When you buy a t-shirt from a company using these robots, you are participating in a real economic transaction. You get a product. The company gets revenue. The supply chain becomes more efficient. Capital flows to the thing that actually works, and away from the thing that does not. This is how markets are supposed to function.

When you pay your financial advisor 1% per year, you are paying for something much less tangible. You are paying for access to information that is publicly available. You are paying for the comfort of knowing that someone with credentials is managing your money, even though data consistently shows that most advisors underperform simple index funds over time. You are paying for the feeling of control, which is not the same as actual control.

The robot does not care how you feel. It cares about tolerances, efficiency, and output quality. And somehow, that indifference to your emotional state makes it more trustworthy than the person in the nice suit who assures you that they have your best interests at heart while charging you fees that compound against you year after year.

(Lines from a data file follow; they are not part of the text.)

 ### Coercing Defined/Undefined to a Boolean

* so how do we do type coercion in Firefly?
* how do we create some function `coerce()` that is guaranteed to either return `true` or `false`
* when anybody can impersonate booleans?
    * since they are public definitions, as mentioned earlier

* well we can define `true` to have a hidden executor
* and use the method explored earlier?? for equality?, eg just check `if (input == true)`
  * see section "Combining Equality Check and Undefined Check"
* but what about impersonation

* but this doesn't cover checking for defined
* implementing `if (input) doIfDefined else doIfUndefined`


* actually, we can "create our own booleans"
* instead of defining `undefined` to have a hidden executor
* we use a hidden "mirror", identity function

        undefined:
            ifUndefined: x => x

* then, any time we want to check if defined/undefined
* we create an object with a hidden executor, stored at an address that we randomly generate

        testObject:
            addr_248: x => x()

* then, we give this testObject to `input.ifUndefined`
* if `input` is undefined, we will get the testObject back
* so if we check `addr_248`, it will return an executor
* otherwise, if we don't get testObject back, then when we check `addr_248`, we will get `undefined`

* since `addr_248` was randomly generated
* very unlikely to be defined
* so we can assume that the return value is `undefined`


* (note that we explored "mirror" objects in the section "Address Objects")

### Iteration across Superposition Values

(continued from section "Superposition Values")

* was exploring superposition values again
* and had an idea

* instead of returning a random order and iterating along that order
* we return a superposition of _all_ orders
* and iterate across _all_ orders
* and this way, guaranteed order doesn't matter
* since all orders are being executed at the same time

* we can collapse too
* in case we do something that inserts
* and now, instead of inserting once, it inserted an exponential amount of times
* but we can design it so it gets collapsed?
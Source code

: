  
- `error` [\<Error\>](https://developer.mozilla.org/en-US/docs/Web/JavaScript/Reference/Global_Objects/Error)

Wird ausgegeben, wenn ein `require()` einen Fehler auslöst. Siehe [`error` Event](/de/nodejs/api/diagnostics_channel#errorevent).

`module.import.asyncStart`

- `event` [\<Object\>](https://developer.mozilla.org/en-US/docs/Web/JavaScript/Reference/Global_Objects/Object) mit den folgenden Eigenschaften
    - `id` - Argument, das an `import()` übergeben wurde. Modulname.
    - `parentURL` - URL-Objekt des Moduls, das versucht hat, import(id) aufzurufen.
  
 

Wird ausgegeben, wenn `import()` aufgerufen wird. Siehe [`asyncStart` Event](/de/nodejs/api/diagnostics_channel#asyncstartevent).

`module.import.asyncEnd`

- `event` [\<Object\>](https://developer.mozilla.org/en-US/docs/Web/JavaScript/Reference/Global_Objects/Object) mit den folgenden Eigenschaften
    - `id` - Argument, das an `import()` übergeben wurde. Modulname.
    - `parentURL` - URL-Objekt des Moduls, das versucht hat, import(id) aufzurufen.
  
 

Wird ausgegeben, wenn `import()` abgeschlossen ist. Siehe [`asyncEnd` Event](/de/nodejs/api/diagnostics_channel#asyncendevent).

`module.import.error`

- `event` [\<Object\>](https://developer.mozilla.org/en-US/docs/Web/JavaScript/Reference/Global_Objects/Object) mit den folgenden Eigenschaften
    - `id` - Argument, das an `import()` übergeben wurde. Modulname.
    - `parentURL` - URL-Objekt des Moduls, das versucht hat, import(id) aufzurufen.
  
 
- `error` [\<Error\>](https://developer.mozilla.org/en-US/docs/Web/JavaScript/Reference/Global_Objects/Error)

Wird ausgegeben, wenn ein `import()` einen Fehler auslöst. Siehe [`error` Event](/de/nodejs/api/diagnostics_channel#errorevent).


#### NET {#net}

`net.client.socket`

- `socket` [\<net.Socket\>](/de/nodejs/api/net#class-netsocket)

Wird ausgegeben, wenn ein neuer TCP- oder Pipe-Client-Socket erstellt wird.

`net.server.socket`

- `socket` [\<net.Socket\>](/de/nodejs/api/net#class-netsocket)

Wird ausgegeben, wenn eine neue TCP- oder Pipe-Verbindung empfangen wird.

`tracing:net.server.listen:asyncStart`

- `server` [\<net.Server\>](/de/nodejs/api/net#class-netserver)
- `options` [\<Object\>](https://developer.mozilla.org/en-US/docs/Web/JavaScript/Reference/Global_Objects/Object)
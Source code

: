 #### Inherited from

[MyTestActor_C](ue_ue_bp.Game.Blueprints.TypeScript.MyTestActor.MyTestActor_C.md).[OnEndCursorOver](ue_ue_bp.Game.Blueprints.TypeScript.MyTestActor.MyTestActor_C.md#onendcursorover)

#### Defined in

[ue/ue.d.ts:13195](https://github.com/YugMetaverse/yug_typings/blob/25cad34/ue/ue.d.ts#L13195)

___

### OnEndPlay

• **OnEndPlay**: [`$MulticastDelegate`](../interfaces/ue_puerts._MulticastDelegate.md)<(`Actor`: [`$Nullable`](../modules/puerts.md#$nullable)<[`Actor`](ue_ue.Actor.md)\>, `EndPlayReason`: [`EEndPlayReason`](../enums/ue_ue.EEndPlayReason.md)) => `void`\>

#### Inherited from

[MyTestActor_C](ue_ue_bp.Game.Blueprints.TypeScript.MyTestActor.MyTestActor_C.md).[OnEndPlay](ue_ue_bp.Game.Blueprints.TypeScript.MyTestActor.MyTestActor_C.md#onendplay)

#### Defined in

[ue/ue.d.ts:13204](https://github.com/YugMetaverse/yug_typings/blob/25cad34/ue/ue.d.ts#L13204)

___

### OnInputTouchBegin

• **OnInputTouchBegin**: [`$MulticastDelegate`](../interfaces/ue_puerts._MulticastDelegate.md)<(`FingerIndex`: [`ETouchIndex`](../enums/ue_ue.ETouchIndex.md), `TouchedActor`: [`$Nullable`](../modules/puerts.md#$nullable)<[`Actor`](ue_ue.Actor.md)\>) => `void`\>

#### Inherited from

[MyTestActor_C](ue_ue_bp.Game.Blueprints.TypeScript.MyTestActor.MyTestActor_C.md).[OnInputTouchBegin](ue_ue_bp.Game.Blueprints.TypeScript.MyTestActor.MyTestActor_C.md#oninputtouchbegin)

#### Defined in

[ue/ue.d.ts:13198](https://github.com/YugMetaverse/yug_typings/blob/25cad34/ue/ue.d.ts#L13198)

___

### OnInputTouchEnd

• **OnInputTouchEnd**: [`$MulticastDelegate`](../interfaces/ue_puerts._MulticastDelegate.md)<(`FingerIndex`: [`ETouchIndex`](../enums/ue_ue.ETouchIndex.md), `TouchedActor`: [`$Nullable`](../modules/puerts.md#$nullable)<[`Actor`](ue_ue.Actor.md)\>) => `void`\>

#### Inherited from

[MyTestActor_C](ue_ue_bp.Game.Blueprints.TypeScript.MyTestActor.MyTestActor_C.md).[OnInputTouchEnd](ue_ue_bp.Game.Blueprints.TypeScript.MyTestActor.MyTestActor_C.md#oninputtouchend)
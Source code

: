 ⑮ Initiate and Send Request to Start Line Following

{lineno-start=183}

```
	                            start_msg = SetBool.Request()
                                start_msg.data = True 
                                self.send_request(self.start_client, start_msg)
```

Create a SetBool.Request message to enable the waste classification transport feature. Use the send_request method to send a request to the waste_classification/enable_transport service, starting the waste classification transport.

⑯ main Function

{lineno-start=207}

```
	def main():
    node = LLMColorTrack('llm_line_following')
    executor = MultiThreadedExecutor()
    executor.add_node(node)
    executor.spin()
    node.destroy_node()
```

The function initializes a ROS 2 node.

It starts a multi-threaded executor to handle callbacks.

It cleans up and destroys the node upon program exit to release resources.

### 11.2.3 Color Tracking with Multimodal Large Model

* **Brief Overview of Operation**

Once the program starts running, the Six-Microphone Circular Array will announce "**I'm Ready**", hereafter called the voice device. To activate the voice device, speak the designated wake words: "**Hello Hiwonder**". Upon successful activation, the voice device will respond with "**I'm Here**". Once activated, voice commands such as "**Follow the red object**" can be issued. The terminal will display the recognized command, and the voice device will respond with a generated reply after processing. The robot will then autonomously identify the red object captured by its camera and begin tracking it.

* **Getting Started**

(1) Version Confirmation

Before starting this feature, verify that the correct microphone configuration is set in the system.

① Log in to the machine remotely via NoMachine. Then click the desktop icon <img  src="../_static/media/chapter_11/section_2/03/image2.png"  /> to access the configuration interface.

Here is what the t-shirt robot would tell you if it could talk: “Stop trying to beat the market. You will not. Buy low-cost index funds. Contribute consistently. Do not panic sell. Do not panic buy. Do not check your portfolio more than once a quarter. Spend your energy on things that actually matter—earning more money, controlling your expenses, developing skills that make you more valuable.” Then it would go back to cutting fabric with mechanical precision, having solved your problem without billing you for the privilege.

Is this satire? Yes. Is there a real point underneath? Also yes.

The financial services industry has convinced us that what we need is more advice, more optimization, more active management. But the actual lesson from manufacturing automation is simpler: focus on what works, eliminate waste, and let the system do its job without unnecessary intervention. Ironically, that is exactly what financial science tells us to do, and yet we keep paying people to tell us not to do it.

Your next financial advisor probably will not be a robot. But your next financial advisor’s best advice will sound like it came from one: mechanical, unsentimental, and focused on the actual mechanics of how money works rather than how money feels.

Until then, you could do worse than asking yourself what the t-shirt robot would do. It would not chase trends. It would not take unnecessary risk. It would not charge you a percentage of your assets for the privilege of underperforming the market. It would simply work, consistently and efficiently, until the job was done.

Now that is a business model worth copying.